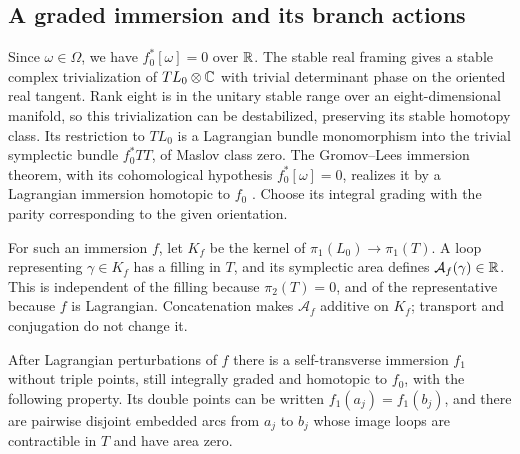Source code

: \subsection{A graded immersion and its branch actions}

Since $\omega\in\Omega$, we have $f_0^*[\omega]=0$ over $\R$.
The stable real framing gives a stable complex trivialization of
$TL_0\otimes\C$ with trivial determinant phase on the oriented real
tangent.  Rank eight is in the unitary stable range over an
eight-dimensional manifold, so this trivialization can be
destabilized, preserving its stable homotopy class.  Its restriction
to $TL_0$ is a Lagrangian bundle monomorphism into the trivial
symplectic bundle $f_0^*TT$, of Maslov class zero.  The
Gromov--Lees immersion theorem, with its cohomological hypothesis
$f_0^*[\omega]=0$, realizes it by a Lagrangian immersion homotopic to
$f_0$ \cite[Theorem~2.3]{gromov-lees}.  Choose its integral grading
with the parity corresponding to the given orientation.

For such an immersion $f$, let $K_f$ be the kernel of
$\pi_1(L_0)\to\pi_1(T)$.  A loop representing $\gamma\in K_f$
has a filling in $T$, and its symplectic area defines
$\mathcal A_f(\gamma)\in\R$.  This is independent of the filling
because $\pi_2(T)=0$, and of the representative because $f$ is
Lagrangian.  Concatenation makes $\mathcal A_f$ additive on $K_f$;
transport and conjugation do not change it.

\begin{lemma}\label{top:zero-actions}
After Lagrangian perturbations of $f$ there is a self-transverse
immersion $f_1$ without triple points, still integrally graded and
homotopic to $f_0$, with the following property.  Its double points
can be written $f_1(a_j)=f_1(b_j)$, and there are pairwise disjoint
embedded arcs from $a_j$ to $b_j$ whose image loops are contractible
in $T$ and have area zero.
\end{lemma}

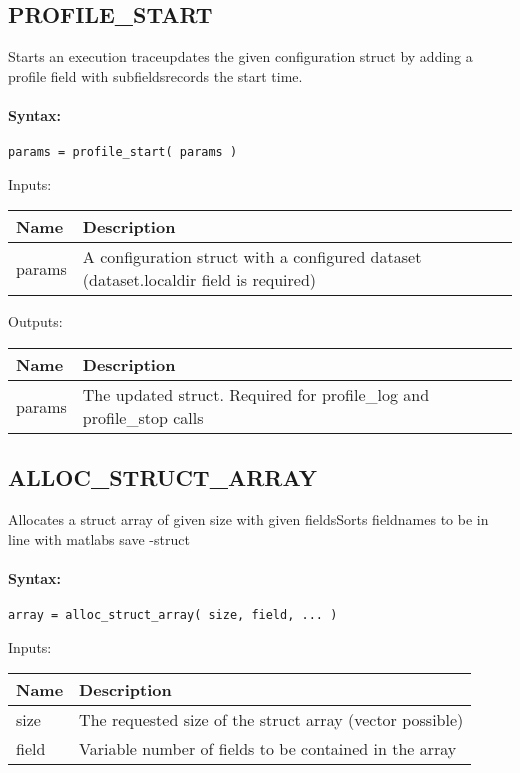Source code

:\subsection{PROFILE\_START}

Starts an execution traceupdates the given configuration struct by adding a profile field with subfieldsrecords the start time.

\paragraph{Syntax:} \verb|params = profile_start( params )|

\bigskip
Inputs:

\begin{tabular}{|p{}|p{}|}
\hline
\textbf{Name} & \textbf{Description} \\
\hline \hline
params & A configuration struct with a configured dataset (dataset.localdir field is required)  \\ \hline
\end{tabular}

\bigskip
Outputs:

\begin{tabular}{|p{}|p{}|}
\hline
\textbf{Name} & \textbf{Description} \\
\hline \hline
params & The updated struct. Required for profile\_log and profile\_stop calls  \\ \hline
\end{tabular}

\subsection{ALLOC\_STRUCT\_ARRAY}

Allocates a struct array of given size with given fieldsSorts fieldnames to be in line with matlabs save -struct

\paragraph{Syntax:} \verb|array = alloc_struct_array( size, field, ... )|

\bigskip
Inputs:

\begin{tabular}{|p{}|p{}|}
\hline
\textbf{Name} & \textbf{Description} \\
\hline \hline
size & The requested size of the struct array (vector possible)  \\ \hline
field & Variable number of fields to be contained in the array  \\ \hline
\end{tabular}

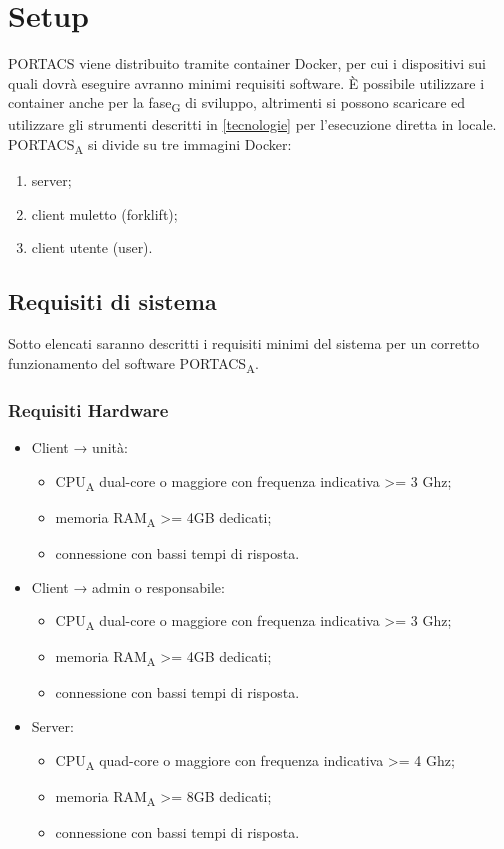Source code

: \section{Setup}
PORTACS viene distribuito tramite container Docker, per cui i dispositivi sui quali dovrà eseguire avranno minimi requisiti software. È possibile utilizzare i container anche per la fase\textsubscript{G} di sviluppo, altrimenti si possono scaricare ed utilizzare gli strumenti descritti in \ref{tecnologie} per l'esecuzione diretta in locale. PORTACS\textsubscript{A} si divide su tre immagini Docker:
\begin{enumerate}
    \item server;
    \item client muletto (forklift);
    \item client utente (user).
\end{enumerate}


\subsection{Requisiti di sistema}
Sotto elencati saranno descritti i requisiti minimi del sistema per un corretto funzionamento del software PORTACS\textsubscript{A}.


\subsubsection{Requisiti Hardware}
\begin{itemize}
	\item Client → unità:
\begin{itemize}
	\item CPU\textsubscript{A} dual-core o maggiore con frequenza indicativa >= 3 Ghz;
	\item memoria RAM\textsubscript{A} >= 4GB dedicati;
	\item connessione con bassi tempi di risposta.
\end{itemize}
	\item Client → admin o responsabile:
\begin{itemize}
	\item CPU\textsubscript{A} dual-core o maggiore con frequenza indicativa >= 3 Ghz;
	\item memoria RAM\textsubscript{A} >= 4GB dedicati;
	\item connessione con bassi tempi di risposta.
\end{itemize}
	\item Server:
\begin{itemize}
	\item CPU\textsubscript{A} quad-core o maggiore con frequenza indicativa >= 4 Ghz;
	\item memoria RAM\textsubscript{A} >= 8GB dedicati;
	\item connessione con bassi tempi di risposta.
\end{itemize}
\end{itemize}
· · · · ·
Would you write out each entry word for word and omit the images?

Source code

: \subsection{A graded immersion and its branch actions}

Since $\omega\in\Omega$, we have $f_0^*[\omega]=0$ over $\R$.
The stable real framing gives a stable complex trivialization of
$TL_0\otimes\C$ with trivial determinant phase on the oriented real
tangent.  Rank eight is in the unitary stable range over an
eight-dimensional manifold, so this trivialization can be
destabilized, preserving its stable homotopy class.  Its restriction
to $TL_0$ is a Lagrangian bundle monomorphism into the trivial
symplectic bundle $f_0^*TT$, of Maslov class zero.  The
Gromov--Lees immersion theorem, with its cohomological hypothesis
$f_0^*[\omega]=0$, realizes it by a Lagrangian immersion homotopic to
$f_0$ \cite[Theorem~2.3]{gromov-lees}.  Choose its integral grading
with the parity corresponding to the given orientation.

For such an immersion $f$, let $K_f$ be the kernel of
$\pi_1(L_0)\to\pi_1(T)$.  A loop representing $\gamma\in K_f$
has a filling in $T$, and its symplectic area defines
$\mathcal A_f(\gamma)\in\R$.  This is independent of the filling
because $\pi_2(T)=0$, and of the representative because $f$ is
Lagrangian.  Concatenation makes $\mathcal A_f$ additive on $K_f$;
transport and conjugation do not change it.

\begin{lemma}\label{top:zero-actions}
After Lagrangian perturbations of $f$ there is a self-transverse
immersion $f_1$ without triple points, still integrally graded and
homotopic to $f_0$, with the following property.  Its double points
can be written $f_1(a_j)=f_1(b_j)$, and there are pairwise disjoint
embedded arcs from $a_j$ to $b_j$ whose image loops are contractible
in $T$ and have area zero.
\end{lemma}

Source code

:\subsection{PROFILE\_START}

Starts an execution traceupdates the given configuration struct by adding a profile field with subfieldsrecords the start time.

\paragraph{Syntax:} \verb|params = profile_start( params )|

\bigskip
Inputs:

\begin{tabular}{|p{}|p{}|}
\hline
\textbf{Name} & \textbf{Description} \\
\hline \hline
params & A configuration struct with a configured dataset (dataset.localdir field is required)  \\ \hline
\end{tabular}

\bigskip
Outputs:

\begin{tabular}{|p{}|p{}|}
\hline
\textbf{Name} & \textbf{Description} \\
\hline \hline
params & The updated struct. Required for profile\_log and profile\_stop calls  \\ \hline
\end{tabular}

\subsection{ALLOC\_STRUCT\_ARRAY}

Allocates a struct array of given size with given fieldsSorts fieldnames to be in line with matlabs save -struct

\paragraph{Syntax:} \verb|array = alloc_struct_array( size, field, ... )|

\bigskip
Inputs:

\begin{tabular}{|p{}|p{}|}
\hline
\textbf{Name} & \textbf{Description} \\
\hline \hline
size & The requested size of the struct array (vector possible)  \\ \hline
field & Variable number of fields to be contained in the array  \\ \hline
\end{tabular}

Source code

: \section{Setup}
PORTACS viene distribuito tramite container Docker, per cui i dispositivi sui quali dovrà eseguire avranno minimi requisiti software. È possibile utilizzare i container anche per la fase\textsubscript{G} di sviluppo, altrimenti si possono scaricare ed utilizzare gli strumenti descritti in \ref{tecnologie} per l'esecuzione diretta in locale. PORTACS\textsubscript{A} si divide su tre immagini Docker:
\begin{enumerate}
    \item server;
    \item client muletto (forklift);
    \item client utente (user).
\end{enumerate}


\subsection{Requisiti di sistema}
Sotto elencati saranno descritti i requisiti minimi del sistema per un corretto funzionamento del software PORTACS\textsubscript{A}.


\subsubsection{Requisiti Hardware}
\begin{itemize}
	\item Client → unità:
\begin{itemize}
	\item CPU\textsubscript{A} dual-core o maggiore con frequenza indicativa >= 3 Ghz;
	\item memoria RAM\textsubscript{A} >= 4GB dedicati;
	\item connessione con bassi tempi di risposta.
\end{itemize}
	\item Client → admin o responsabile:
\begin{itemize}
	\item CPU\textsubscript{A} dual-core o maggiore con frequenza indicativa >= 3 Ghz;
	\item memoria RAM\textsubscript{A} >= 4GB dedicati;
	\item connessione con bassi tempi di risposta.
\end{itemize}
	\item Server:
\begin{itemize}
	\item CPU\textsubscript{A} quad-core o maggiore con frequenza indicativa >= 4 Ghz;
	\item memoria RAM\textsubscript{A} >= 8GB dedicati;
	\item connessione con bassi tempi di risposta.
\end{itemize}
\end{itemize}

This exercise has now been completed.